The rise of AI and its expansion into business-critical processes transform organizations – and creates new risks.
What if attackers manipulate AI features or steal data?
While risks and mitigation measures are highly organization-specific, the threats are generic.
They apply to all organizations using already AI or planning to do so in the future.
While the AI domain is new to many risks and security specialists, the questions driving through any assessment process are the typical ones (Figure 1):
Which threat actors have the interest to harm an organization, in this context, by attacking its AI capabilities? What is their objective?
What physical or digital AI-related objects and concepts – the AI-related assets – might threat actors attack?
What are potential attack or threat scenarios?
Figure 1: Understanding AI-related threats – the big picture
The seven threat actors
Well-known threat actors are script kiddies, professional cybercriminals, and foreign intelligence services. They are in everybody’s mind when cyberattacks are in the news today. They threaten as well any organization’s AI-related assets, respectively AI-driven business processes and control systems. They aim for stealing intellectual property, blackmailing for ransom, or crashing crucial servers.

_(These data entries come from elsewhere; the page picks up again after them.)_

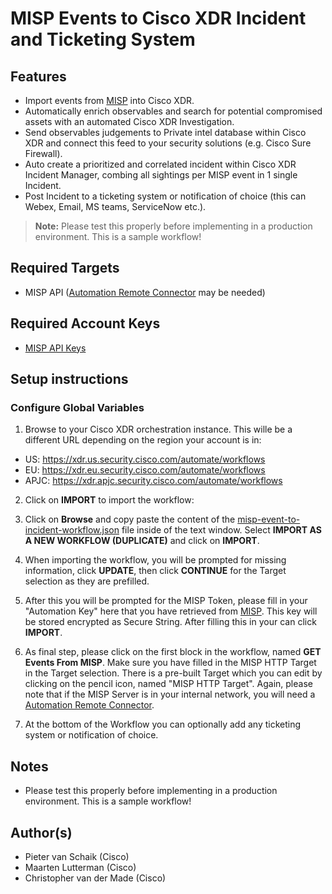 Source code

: # MISP Events to Cisco XDR Incident and Ticketing System

## Features
*	Import events from [MISP](https://www.circl.lu/doc/misp/automation/) into Cisco XDR.
*	Automatically enrich observables and search for potential compromised assets with an automated Cisco XDR Investigation.
*	Send observables judgements to Private intel database within Cisco XDR and connect this feed to your security solutions (e.g. Cisco Sure Firewall). 
*	Auto create a prioritized and correlated incident within Cisco XDR Incident Manager, combing all sightings per MISP event in 1 single Incident.
*	Post Incident to a ticketing system or notification of choice (this can Webex, Email, MS teams, ServiceNow etc.).

> **Note:** Please test this properly before implementing in a production environment. This is a sample workflow!

## Required Targets
- MISP API ([Automation Remote Connector](https://docs.xdr.us.security.cisco.com/Content/Automate/options-remotes.htm) may be needed)

## Required Account Keys
- [MISP API Keys](https://www.circl.lu/doc/misp/automation/)

## Setup instructions

### Configure Global Variables

1. Browse to your Cisco XDR orchestration instance. This wille be a different URL depending on the region your account is in: 

* US: https://xdr.us.security.cisco.com/automate/workflows
* EU: https://xdr.eu.security.cisco.com/automate/workflows
* APJC: https://xdr.apjc.security.cisco.com/automate/workflows

2. Click on **IMPORT** to import the workflow:

3. Click on **Browse** and copy paste the content of the [misp-event-to-incident-workflow.json](https://raw.githubusercontent.com/CiscoDevNet/cisco-xdr-misp-threat-hunting-automation/main/misp-event-to-incident-workflow.json) file inside of the text window. Select **IMPORT AS A NEW WORKFLOW (DUPLICATE)** and click on **IMPORT**.

4. When importing the workflow, you will be prompted for missing information, click **UPDATE**, then click **CONTINUE** for the Target selection as they are prefilled.
5. After this you will be prompted for the MISP Token, please fill in your "Automation Key" here that you have retrieved from [MISP](https://www.circl.lu/doc/misp/automation/#automation-key). This key will be stored encrypted as Secure String. After filling this in your can click **IMPORT**.

6. As final step, please click on the first block in the workflow, named **GET Events From MISP**. Make sure you have filled in the MISP HTTP Target in the Target selection. There is a pre-built Target which you can edit by clicking on the pencil icon, named "MISP HTTP Target". Again, please note that if the MISP Server is in your internal network, you will need a [Automation Remote Connector](https://docs.xdr.us.security.cisco.com/Content/Automate/options-remotes.htm).

7. At the bottom of the Workflow you can optionally add any ticketing system or notification of choice.

## Notes

* Please test this properly before implementing in a production environment. This is a sample workflow!

## Author(s)

* Pieter van Schaik (Cisco)
* Maarten Lutterman (Cisco)
* Christopher van der Made (Cisco)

These three threat actors are a heterogeneous group when looking at their technical know-how, financial power, and objectives. The types of threat, however, is more extensive and varied. Activists, competitors, partners, and internal employees can be threat actors as well.
When organizations mistreat their employees, some turn against their employers and try to harm them. Furthermore, even good-willing employees make mistakes due to negligence. They do not always follow all security protocols, e.g., because they consider them as inconvenient, unclear, or relevant. Such behavior can result in vulnerabilities. Competitors are natural threat actors since they benefit from illegal activities such as stealing intellectual property or harming ongoing operations. Even partners can be threat actors if they have a hidden agenda. They might want to shift the contracts’ balance to increase their profitability or even secretly plan to enter the market as competitors.

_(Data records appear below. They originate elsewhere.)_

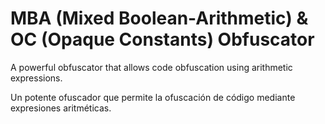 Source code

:  # MBA (Mixed Boolean-Arithmetic) & OC (Opaque Constants) Obfuscator 

A powerful obfuscator that allows code obfuscation using arithmetic expressions.

Un potente ofuscador que permite la ofuscación de código mediante expresiones aritméticas.
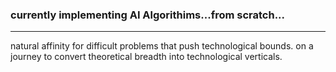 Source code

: <h3>currently implementing AI Algorithims...from scratch...</h3>
<hr></hr>
natural affinity for difficult problems that push technological bounds. on a journey to convert theoretical breadth into technological verticals. 
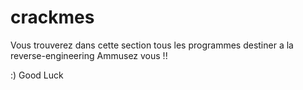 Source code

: # crackmes

Vous trouverez dans cette section tous les programmes destiner a la reverse-engineering
Ammusez vous !!

:) Good Luck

The last threat actor group are the activists. They do not aim for financial benefits but fight against what is, in their eyes, injustice. They want to expose an organization as unprofessional or proof injustice based on the AI models, e.g., if the models discriminate against society subgroups.
The 'Four plus Two' AI-related assets
Asset refers to software, hardware, and data – everything needed for information processing. Four asset types are essential for each organization using AI:
AI models. They help optimizing business processes, oversee assembly lines, control chemical reactors, predict stock market prices, etc. A neural network is a set of parameters and weights or equations. They can be stored in parameter files or are an integral part of application code.
The production system is the software- and hardware system on which the AI model runs. Such a system can be a Java application that contains a single AI model. Alternatively, the production system can be an AI runtime server such as RStudio Server, which executes hundreds of models for dozens of different applications.
Training data is essential for data scientists. They need the data to create and validate AI models.
The training environment on which data scientists create, optimize, and validate the AI models.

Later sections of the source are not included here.